It may seem odd at first blush that two newly elected officials – Richmond County’s sheriff and solicitor general – would immediately ask for a raise. They knew the salary when they ran for the office, one might argue.
Unlike most of us in the private sector, Sheriff Richard Roundtree and Solicitor General Kellie Kenner-McIntyre were not in any position to negotiate their salary while running for office. Most of us could’ve done so before accepting a job.
They might very well have addressed the issue during the campaign, and perhaps should have. Voters might also have crucified them for it, and not elected them.
Then again, we think Richmond Countians wouldn’t have punished them for being honest and open.
Fact is, Roundtree’s $110,000 and Kenner-McIntyre’s $97,000 – set by state formula – may be impressive to most of us, but most of us don’t juggle the public safety responsibilities their offices do.

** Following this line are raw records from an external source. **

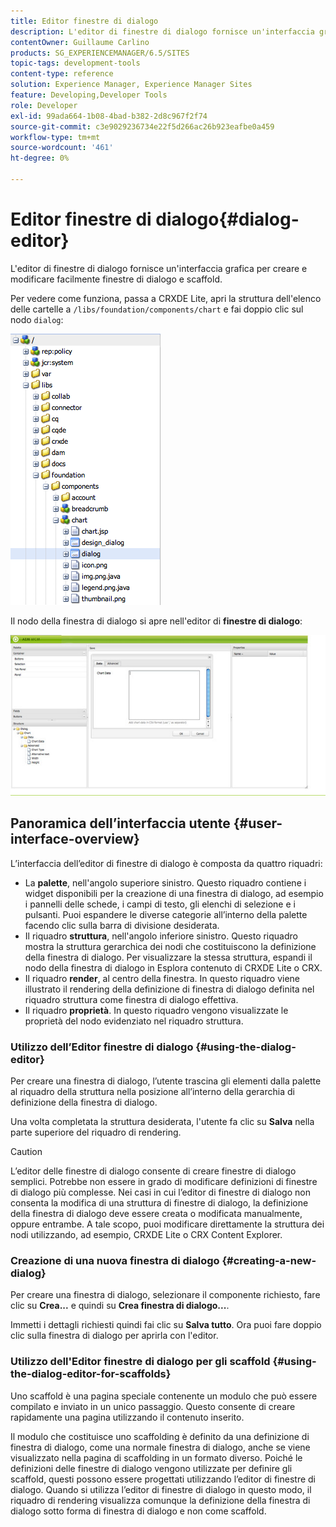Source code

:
 ```yaml
---
title: Editor finestre di dialogo
description: L'editor di finestre di dialogo fornisce un'interfaccia grafica per creare e modificare facilmente finestre di dialogo e scaffold.
contentOwner: Guillaume Carlino
products: SG_EXPERIENCEMANAGER/6.5/SITES
topic-tags: development-tools
content-type: reference
solution: Experience Manager, Experience Manager Sites
feature: Developing,Developer Tools
role: Developer
exl-id: 99ada664-1b08-4bad-b382-2d8c967f2f74
source-git-commit: c3e9029236734e22f5d266ac26b923eafbe0a459
workflow-type: tm+mt
source-wordcount: '461'
ht-degree: 0%

---
```


# Editor finestre di dialogo{#dialog-editor}

L&#39;editor di finestre di dialogo fornisce un&#39;interfaccia grafica per creare e modificare facilmente finestre di dialogo e scaffold.

Per vedere come funziona, passa a CRXDE Lite, apri la struttura dell&#39;elenco delle cartelle a `/libs/foundation/components/chart` e fai doppio clic sul nodo `dialog`:

![chlimage_1-247](assets/chlimage_1-247.png)

Il nodo della finestra di dialogo si apre nell&#39;editor di **finestre di dialogo**:

![schermata_shot_2012-02-01at25033pm](assets/screen_shot_2012-02-01at25033pm.png)

## Panoramica dell’interfaccia utente {#user-interface-overview}

L’interfaccia dell’editor di finestre di dialogo è composta da quattro riquadri:

* La **palette**, nell&#39;angolo superiore sinistro. Questo riquadro contiene i widget disponibili per la creazione di una finestra di dialogo, ad esempio i pannelli delle schede, i campi di testo, gli elenchi di selezione e i pulsanti. Puoi espandere le diverse categorie all’interno della palette facendo clic sulla barra di divisione desiderata.
* Il riquadro **struttura**, nell&#39;angolo inferiore sinistro. Questo riquadro mostra la struttura gerarchica dei nodi che costituiscono la definizione della finestra di dialogo. Per visualizzare la stessa struttura, espandi il nodo della finestra di dialogo in Esplora contenuto di CRXDE Lite o CRX.
* Il riquadro **render**, al centro della finestra. In questo riquadro viene illustrato il rendering della definizione di finestra di dialogo definita nel riquadro struttura come finestra di dialogo effettiva.
* Il riquadro **proprietà**. In questo riquadro vengono visualizzate le proprietà del nodo evidenziato nel riquadro struttura.

### Utilizzo dell’Editor finestre di dialogo {#using-the-dialog-editor}

Per creare una finestra di dialogo, l’utente trascina gli elementi dalla palette al riquadro della struttura nella posizione all’interno della gerarchia di definizione della finestra di dialogo.

Una volta completata la struttura desiderata, l&#39;utente fa clic su **Salva** nella parte superiore del riquadro di rendering.

>[!CAUTION]
>
>L’editor delle finestre di dialogo consente di creare finestre di dialogo semplici. Potrebbe non essere in grado di modificare definizioni di finestre di dialogo più complesse. Nei casi in cui l’editor di finestre di dialogo non consenta la modifica di una struttura di finestre di dialogo, la definizione della finestra di dialogo deve essere creata o modificata manualmente, oppure entrambe. A tale scopo, puoi modificare direttamente la struttura dei nodi utilizzando, ad esempio, CRXDE Lite o CRX Content Explorer.

### Creazione di una nuova finestra di dialogo {#creating-a-new-dialog}

Per creare una finestra di dialogo, selezionare il componente richiesto, fare clic su **Crea...** e quindi su **Crea finestra di dialogo...**.

Immetti i dettagli richiesti quindi fai clic su **Salva tutto**. Ora puoi fare doppio clic sulla finestra di dialogo per aprirla con l&#39;editor.

### Utilizzo dell&#39;Editor finestre di dialogo per gli scaffold {#using-the-dialog-editor-for-scaffolds}

Uno scaffold è una pagina speciale contenente un modulo che può essere compilato e inviato in un unico passaggio. Questo consente di creare rapidamente una pagina utilizzando il contenuto inserito.

Il modulo che costituisce uno scaffolding è definito da una definizione di finestra di dialogo, come una normale finestra di dialogo, anche se viene visualizzato nella pagina di scaffolding in un formato diverso. Poiché le definizioni delle finestre di dialogo vengono utilizzate per definire gli scaffold, questi possono essere progettati utilizzando l’editor di finestre di dialogo. Quando si utilizza l’editor di finestre di dialogo in questo modo, il riquadro di rendering visualizza comunque la definizione della finestra di dialogo sotto forma di finestra di dialogo e non come scaffold.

The sheriff’s department of some 800 employees Roundtree has inherited, as well as Augusta’s crime challenges, warrant a salary boost from the statutory minimum.
We’d say the same about Kenner-McIntyre’s job, considering the dizzying number of cases the state court processes here.

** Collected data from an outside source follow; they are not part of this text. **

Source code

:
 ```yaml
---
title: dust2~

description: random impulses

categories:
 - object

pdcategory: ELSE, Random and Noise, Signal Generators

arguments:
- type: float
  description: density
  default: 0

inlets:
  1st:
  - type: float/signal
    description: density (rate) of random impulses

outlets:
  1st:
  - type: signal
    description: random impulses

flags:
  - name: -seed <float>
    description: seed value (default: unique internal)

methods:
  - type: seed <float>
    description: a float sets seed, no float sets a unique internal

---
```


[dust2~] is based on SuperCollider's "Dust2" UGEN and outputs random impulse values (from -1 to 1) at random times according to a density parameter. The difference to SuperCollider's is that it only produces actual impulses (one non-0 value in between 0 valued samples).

The two requested 15 percent and 10 percent increases, respectively, but the Augusta Commission couldn’t manage the six votes necessary to approve them Monday, falling one vote short.
The bottom line question is, is the office of sheriff of Richmond County worth $127,000, and is the solicitor general worth $106,700? We say yes.
It’s not a matter of performance, obviously; the two have barely been in office a month. Nor is it a matter of seniority; the raises would get both officials up to about the same salaries as their immediate predecessors.
Rather, it’s a matter of what the job is worth to a crime-weary public.
For that reason, we also regret the Augusta Commission’s decision to discuss the raises in closed meetings on Jan. 27 and on Monday. State law allows elected bodies to discuss personnel and their compensation in closed sessions – but primarily because they need to be free to discuss an employee’s performance confidentially. In this case, performance was not at issue – again, they’ve only been on the job since last month.
Rather, this was a public policy question – one regarding what a position is worth, not a person. Such discussions must occur in the public domain. There’s no legal or logical reason why they shouldn’t be.
Even in cases where it’s debatable whether a meeting of an elected board should be held in secret, the intent of state law is unambiguous that the presumption is in favor of public, open meetings.
Nor should a public servant – elected or appointed – want anything less.
We’re disappointed with the commission’s decision to discuss this in private, and disappointed with the legal advice they
received that prompted them to do it.
It remains that the public will be infinitely more supportive of their public officials – and occasionally giving them raises – if they tend to be open with us, rather than doing our business in the dark at the first opportunity.